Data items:
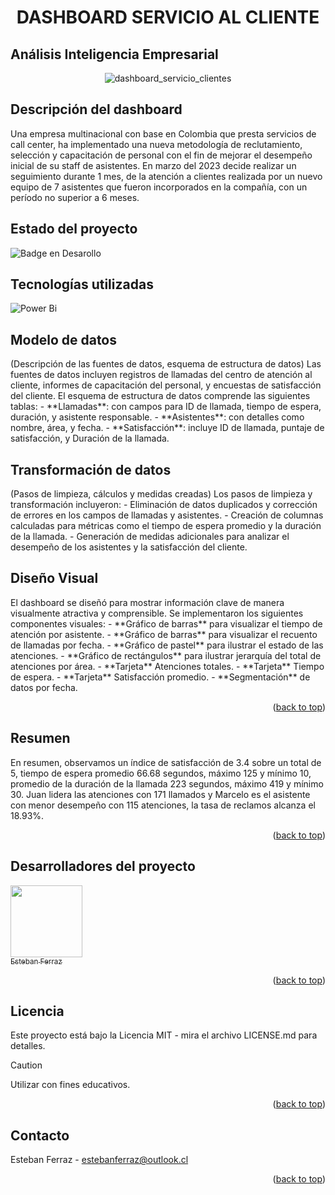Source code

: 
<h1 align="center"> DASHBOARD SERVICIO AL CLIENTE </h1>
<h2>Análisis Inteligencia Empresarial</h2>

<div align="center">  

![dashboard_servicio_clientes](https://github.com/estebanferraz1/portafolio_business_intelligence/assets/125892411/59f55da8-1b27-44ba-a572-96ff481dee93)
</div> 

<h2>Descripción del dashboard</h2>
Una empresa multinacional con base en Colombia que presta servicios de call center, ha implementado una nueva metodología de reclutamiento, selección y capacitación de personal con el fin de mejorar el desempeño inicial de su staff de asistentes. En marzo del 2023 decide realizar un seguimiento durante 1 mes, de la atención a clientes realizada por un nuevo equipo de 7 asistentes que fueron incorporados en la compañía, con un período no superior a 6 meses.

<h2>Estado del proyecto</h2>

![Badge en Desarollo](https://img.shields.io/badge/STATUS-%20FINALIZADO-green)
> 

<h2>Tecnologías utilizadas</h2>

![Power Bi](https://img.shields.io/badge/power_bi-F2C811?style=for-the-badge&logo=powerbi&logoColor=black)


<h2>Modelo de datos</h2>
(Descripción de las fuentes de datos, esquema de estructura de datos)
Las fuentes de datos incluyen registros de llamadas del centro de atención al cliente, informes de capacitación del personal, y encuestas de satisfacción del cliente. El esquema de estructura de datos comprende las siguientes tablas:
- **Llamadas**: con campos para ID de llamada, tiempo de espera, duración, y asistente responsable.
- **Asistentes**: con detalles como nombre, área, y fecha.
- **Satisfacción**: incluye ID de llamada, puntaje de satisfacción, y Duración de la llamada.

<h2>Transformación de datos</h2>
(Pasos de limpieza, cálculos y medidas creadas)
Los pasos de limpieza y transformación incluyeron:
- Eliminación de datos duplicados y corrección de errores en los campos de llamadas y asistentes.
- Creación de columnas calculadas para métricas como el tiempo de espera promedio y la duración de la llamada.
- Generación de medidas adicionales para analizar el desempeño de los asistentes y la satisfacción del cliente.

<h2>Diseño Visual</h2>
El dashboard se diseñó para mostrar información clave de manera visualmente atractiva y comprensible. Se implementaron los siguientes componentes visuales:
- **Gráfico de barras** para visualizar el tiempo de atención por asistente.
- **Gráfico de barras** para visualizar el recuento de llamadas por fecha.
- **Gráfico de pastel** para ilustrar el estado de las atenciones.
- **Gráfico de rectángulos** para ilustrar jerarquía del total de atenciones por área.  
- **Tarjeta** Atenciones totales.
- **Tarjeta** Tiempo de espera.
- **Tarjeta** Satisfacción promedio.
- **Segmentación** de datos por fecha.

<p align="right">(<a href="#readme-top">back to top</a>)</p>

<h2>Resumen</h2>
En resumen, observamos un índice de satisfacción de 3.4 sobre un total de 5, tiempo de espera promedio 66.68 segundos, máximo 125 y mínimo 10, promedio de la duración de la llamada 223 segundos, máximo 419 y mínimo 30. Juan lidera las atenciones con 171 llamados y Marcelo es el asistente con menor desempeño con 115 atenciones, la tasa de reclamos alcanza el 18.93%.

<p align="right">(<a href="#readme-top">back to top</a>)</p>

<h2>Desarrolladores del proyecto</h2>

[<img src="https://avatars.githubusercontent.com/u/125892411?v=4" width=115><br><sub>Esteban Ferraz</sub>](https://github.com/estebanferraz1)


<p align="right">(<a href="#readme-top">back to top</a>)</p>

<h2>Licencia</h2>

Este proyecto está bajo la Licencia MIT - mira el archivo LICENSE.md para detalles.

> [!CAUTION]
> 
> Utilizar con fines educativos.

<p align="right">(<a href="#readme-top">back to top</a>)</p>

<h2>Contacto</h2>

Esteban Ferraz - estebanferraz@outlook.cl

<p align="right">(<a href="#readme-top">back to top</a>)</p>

---

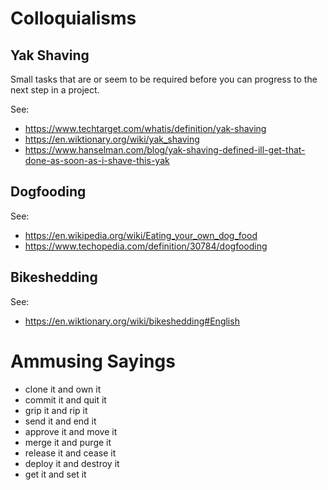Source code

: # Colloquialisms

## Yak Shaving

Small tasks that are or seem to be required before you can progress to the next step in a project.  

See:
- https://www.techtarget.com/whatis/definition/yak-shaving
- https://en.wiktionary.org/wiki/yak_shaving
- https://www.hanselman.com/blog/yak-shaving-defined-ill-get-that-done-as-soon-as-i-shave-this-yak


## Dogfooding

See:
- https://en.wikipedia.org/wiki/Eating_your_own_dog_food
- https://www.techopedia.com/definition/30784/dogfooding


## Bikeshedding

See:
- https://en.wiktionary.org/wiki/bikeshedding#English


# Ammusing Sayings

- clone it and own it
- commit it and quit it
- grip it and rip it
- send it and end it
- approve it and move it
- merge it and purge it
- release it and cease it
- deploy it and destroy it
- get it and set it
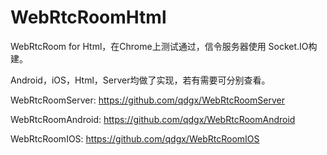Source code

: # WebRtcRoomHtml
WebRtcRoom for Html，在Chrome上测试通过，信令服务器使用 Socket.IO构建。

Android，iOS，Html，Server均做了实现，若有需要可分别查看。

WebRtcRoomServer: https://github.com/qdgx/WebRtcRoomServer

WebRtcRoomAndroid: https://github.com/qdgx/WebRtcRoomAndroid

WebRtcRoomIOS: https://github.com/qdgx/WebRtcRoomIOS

...

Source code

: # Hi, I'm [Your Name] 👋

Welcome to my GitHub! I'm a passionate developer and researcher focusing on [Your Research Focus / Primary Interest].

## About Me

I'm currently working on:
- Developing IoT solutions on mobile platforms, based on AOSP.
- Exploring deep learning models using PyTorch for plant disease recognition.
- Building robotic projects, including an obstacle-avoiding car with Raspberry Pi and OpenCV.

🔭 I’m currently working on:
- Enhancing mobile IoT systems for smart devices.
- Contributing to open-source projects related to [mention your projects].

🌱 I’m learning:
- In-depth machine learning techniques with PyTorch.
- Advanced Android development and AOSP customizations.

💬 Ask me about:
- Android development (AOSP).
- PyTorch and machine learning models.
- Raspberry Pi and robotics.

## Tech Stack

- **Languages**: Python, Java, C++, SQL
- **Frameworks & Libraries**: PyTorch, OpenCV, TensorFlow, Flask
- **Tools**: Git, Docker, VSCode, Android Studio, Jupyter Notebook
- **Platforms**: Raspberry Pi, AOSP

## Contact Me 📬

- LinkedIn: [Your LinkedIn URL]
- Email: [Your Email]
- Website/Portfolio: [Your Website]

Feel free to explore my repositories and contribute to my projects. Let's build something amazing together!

Work instruction:
Look over the entries above and tally the lines containing the string "fecha"; the answer is that total only.

Response below:
3